━━━━━ Dataset records

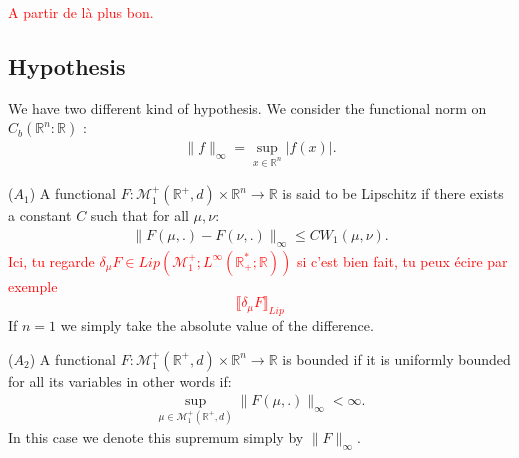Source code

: \documentclass[11pt,a4paper]{article}
\newcommand{\RR}{\mathbb{R}}
\newcommand{\MC}{\mathcal{M}}
\newcommand{\red}[1]{\textcolor{red}{#1}}
\begin{document}
\red{A partir de là plus bon.}
\subsection{Hypothesis}
We have two different kind of hypothesis. We consider the functional norm on $C_b\left(\RR^n:\RR\right)$ :
\begin{align*}
    \| f\|_{\infty} = \sup\limits_{x \in \RR^n} |f(x)|.
\end{align*}

($A_1$) A functional $F : \MC_1^+(\RR^+,d)\times \RR^n \to \RR$ is said to be Lipschitz if there exists a constant $C$ such that for all $\mu,\nu$:
\begin{align*}
    \|F(\mu,.) - F(\nu,.)\|_{\infty} \leq C W_1(\mu,\nu).
\end{align*}
\red{ Ici, tu regarde $\delta_\mu F \in Lip(\MC^+_1;L^\infty(\mathbb{R}_+^*;\mathbb{R}))$ si c'est bien fait, tu peux écire par exemple
\[\llbracket \delta_\mu F\rrbracket_{Lip} \]}
If $n = 1$ we simply take the absolute value of the difference.

($A_2$) A functional $F : \MC_1^+(\RR^+,d)\times \RR^n \to \RR$ is bounded if it is uniformly bounded for all its variables in other words if:
\begin{align*}
    \sup\limits_{\mu \in \MC_1^+(\RR^+,d)}\|F(\mu,.) \|_{\infty} < \infty. 
\end{align*}
In this case we denote this supremum simply by $\|F\|_{\infty}$.
\end{document}
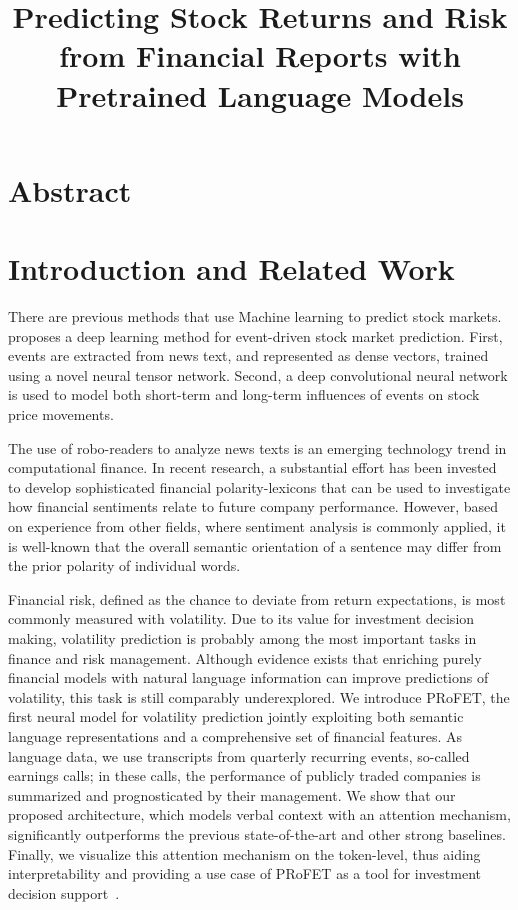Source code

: \documentclass[11pt]{article}
\title{\vspace{-4cm} Predicting Stock Returns and Risk from Financial Reports with Pretrained Language Models}
\author{}
\date{}
\begin{document}
\maketitle

\section{Abstract}

\section{Introduction and Related Work}

There are previous methods that use Machine learning to predict stock
markets.~\cite{ding2015} proposes a deep learning method for
event-driven stock market prediction. First, events are extracted from news text, and represented as dense vectors,
trained using a novel neural tensor network. Second, a deep convolutional neural network is used to model both short-term and
long-term influences of events on stock price movements.

The use of robo-readers to analyze news texts is an emerging technology trend in computational finance. In recent
research, a substantial effort has been invested to develop sophisticated financial polarity-lexicons that can be used to
investigate how financial sentiments relate to future company performance. However, based on experience from other
fields, where sentiment analysis is commonly applied, it is well-known
that the overall semantic orientation of a sentence may differ from
the prior polarity of individual words.

Financial risk, defined as the chance to deviate from return expectations, is most commonly measured
with volatility. Due to its value for investment decision making, volatility prediction is probably
among the most important tasks in finance and risk management. Although evidence exists that enriching purely financial models with natural language
information can improve predictions of volatility, this task is still comparably underexplored. We introduce PRoFET, the
first neural model for volatility prediction jointly exploiting both
semantic language representations and a comprehensive set of financial
features. As language data, we use transcripts from quarterly
recurring events, so-called earnings calls; in these calls, the performance of publicly traded companies is summarized and prognosticated by their management. We show that our
proposed architecture, which models verbal context with an attention mechanism, significantly outperforms the previous state-of-the-art and other strong
baselines. Finally, we visualize this attention mechanism on the token-level, thus aiding interpretability and providing a use case of PRoFET as a tool
for investment decision support~\cite{theil2019}.
\end{document}

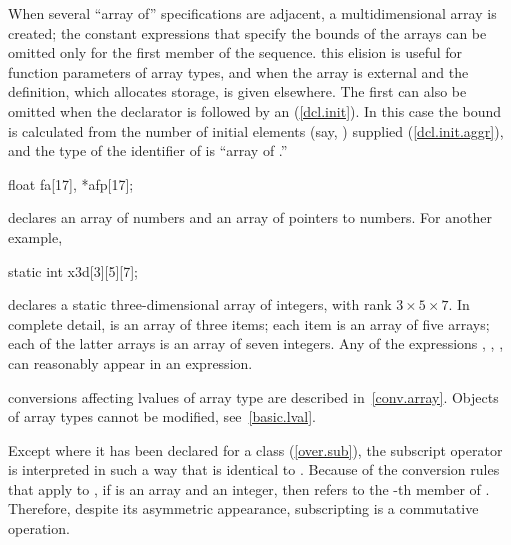 \pnum
When several ``array of'' specifications are adjacent, a multidimensional
array is created;
the constant expressions that specify the bounds
of the arrays can be omitted only for the first member of the sequence.
\enternote
this elision is useful for function parameters of array types, and when the
array is external and the definition, which allocates storage, is given
elsewhere.
\exitnote
The first  can
also be omitted
when the declarator is followed by an
(\ref{dcl.init}).
In this case the bound is calculated from the number
%
of initial elements (say,
)
supplied
(\ref{dcl.init.aggr}), and the type of the identifier of
is ``array of
.''

\pnum
\enterexample
{}%
%
\begin{codeblock}
float fa[17], *afp[17];
\end{codeblock}

declares an array of
numbers and an array of
pointers to
numbers.
%
For another example,

\begin{codeblock}
static int x3d[3][5][7];
\end{codeblock}

declares a static three-dimensional array of integers,
with rank $3 \times 5 \times 7$.
In complete detail,
is an array of three items;
each item is an array of five arrays;
each of the latter arrays is an array of seven
integers.
Any of the expressions
,
,
,
can reasonably appear in an expression.
\exitexample

\pnum
\enternote
conversions affecting lvalues of array type are described in~\ref{conv.array}.
Objects of array types cannot be modified, see~\ref{basic.lval}.
\exitnote

\pnum
Except where it has been declared for a class (\ref{over.sub}),
the subscript operator
\tcode{[]}
is interpreted
in such a way that
is identical to
.
Because of the conversion rules
that apply to
\tcode{+},
if
is an array and
an integer,
then
refers to the
-th
member of
.
Therefore,
despite its asymmetric
appearance, subscripting is a commutative operation.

━━━━━━━━━━

_What you have to do_
Look through the entries. Copy out each line with "functional" in it.

_Expected answer_
We have two different kind of hypothesis. We consider the functional norm on $C_b\left(\RR^n:\RR\right)$ :
($A_1$) A functional $F : \MC_1^+(\RR^+,d)\times \RR^n \to \RR$ is said to be Lipschitz if there exists a constant $C$ such that for all $\mu,\nu$:
($A_2$) A functional $F : \MC_1^+(\RR^+,d)\times \RR^n \to \RR$ is bounded if it is uniformly bounded for all its variables in other words if:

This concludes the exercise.